** Problem statement **
Go through the entries below and count the lines holding the word "ligand". Reply with only the number, please.

------------------------------------------------------------------------

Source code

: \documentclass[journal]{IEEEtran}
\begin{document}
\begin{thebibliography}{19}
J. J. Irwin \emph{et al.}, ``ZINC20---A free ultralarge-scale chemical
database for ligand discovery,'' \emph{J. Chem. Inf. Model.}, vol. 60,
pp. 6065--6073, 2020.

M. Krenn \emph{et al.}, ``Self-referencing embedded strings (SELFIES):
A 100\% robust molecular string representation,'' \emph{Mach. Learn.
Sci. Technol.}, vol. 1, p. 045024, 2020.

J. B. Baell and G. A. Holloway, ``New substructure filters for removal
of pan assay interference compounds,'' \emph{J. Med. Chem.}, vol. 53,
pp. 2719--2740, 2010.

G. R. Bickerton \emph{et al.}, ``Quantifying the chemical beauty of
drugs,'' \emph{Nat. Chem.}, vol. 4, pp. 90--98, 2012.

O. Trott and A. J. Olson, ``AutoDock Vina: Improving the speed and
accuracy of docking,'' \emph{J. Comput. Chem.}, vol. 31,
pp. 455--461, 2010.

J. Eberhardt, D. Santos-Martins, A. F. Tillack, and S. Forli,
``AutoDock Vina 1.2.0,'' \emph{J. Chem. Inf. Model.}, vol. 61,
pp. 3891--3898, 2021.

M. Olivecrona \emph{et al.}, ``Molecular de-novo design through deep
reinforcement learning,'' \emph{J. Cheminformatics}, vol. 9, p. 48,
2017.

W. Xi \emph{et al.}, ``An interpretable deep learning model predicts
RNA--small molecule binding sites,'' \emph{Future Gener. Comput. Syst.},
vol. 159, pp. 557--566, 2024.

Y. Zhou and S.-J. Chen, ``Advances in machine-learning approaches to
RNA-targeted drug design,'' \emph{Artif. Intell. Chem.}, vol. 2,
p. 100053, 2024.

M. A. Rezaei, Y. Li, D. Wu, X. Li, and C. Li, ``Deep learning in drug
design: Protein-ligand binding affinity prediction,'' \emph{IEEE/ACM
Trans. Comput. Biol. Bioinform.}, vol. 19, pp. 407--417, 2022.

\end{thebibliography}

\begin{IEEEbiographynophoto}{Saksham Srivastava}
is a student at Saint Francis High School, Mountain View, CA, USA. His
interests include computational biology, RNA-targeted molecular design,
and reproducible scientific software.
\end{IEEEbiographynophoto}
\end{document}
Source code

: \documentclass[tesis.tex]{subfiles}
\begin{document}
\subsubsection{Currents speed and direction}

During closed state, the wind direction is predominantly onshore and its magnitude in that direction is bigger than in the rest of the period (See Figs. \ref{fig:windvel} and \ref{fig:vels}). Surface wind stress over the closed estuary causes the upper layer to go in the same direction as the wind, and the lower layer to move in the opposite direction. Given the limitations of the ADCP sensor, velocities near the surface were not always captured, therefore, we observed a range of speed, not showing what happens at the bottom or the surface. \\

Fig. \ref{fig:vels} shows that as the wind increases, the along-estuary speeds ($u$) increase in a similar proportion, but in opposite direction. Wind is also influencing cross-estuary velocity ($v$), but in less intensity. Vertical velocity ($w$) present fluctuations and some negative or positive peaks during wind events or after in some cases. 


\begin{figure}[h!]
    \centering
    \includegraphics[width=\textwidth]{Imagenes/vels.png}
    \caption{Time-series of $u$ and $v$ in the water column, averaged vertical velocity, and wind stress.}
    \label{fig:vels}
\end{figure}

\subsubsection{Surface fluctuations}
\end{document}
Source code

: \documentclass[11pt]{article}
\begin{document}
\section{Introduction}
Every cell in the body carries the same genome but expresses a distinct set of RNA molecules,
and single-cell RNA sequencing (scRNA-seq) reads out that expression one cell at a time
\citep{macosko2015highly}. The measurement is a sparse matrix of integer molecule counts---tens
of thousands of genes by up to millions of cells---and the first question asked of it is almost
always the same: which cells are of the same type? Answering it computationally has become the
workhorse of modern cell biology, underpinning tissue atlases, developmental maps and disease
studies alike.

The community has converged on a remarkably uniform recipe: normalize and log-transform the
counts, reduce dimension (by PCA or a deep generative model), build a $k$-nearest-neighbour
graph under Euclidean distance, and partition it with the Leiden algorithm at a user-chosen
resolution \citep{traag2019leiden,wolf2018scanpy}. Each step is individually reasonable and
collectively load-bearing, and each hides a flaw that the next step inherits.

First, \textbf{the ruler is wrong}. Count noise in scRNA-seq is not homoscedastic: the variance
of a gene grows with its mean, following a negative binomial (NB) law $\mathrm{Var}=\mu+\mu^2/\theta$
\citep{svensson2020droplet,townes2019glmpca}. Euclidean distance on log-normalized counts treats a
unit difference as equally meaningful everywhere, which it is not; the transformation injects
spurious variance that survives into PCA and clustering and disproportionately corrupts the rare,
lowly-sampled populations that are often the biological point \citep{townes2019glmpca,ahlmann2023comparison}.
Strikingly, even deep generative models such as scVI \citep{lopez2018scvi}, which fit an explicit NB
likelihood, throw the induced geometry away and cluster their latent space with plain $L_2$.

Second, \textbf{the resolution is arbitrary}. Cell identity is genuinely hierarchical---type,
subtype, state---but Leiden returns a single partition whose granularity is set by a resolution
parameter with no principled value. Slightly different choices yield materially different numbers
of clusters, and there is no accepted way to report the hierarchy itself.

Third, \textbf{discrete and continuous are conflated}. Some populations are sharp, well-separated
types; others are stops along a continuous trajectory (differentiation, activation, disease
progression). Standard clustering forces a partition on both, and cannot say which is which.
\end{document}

------------------------------------------------------------------------

** Result below **
2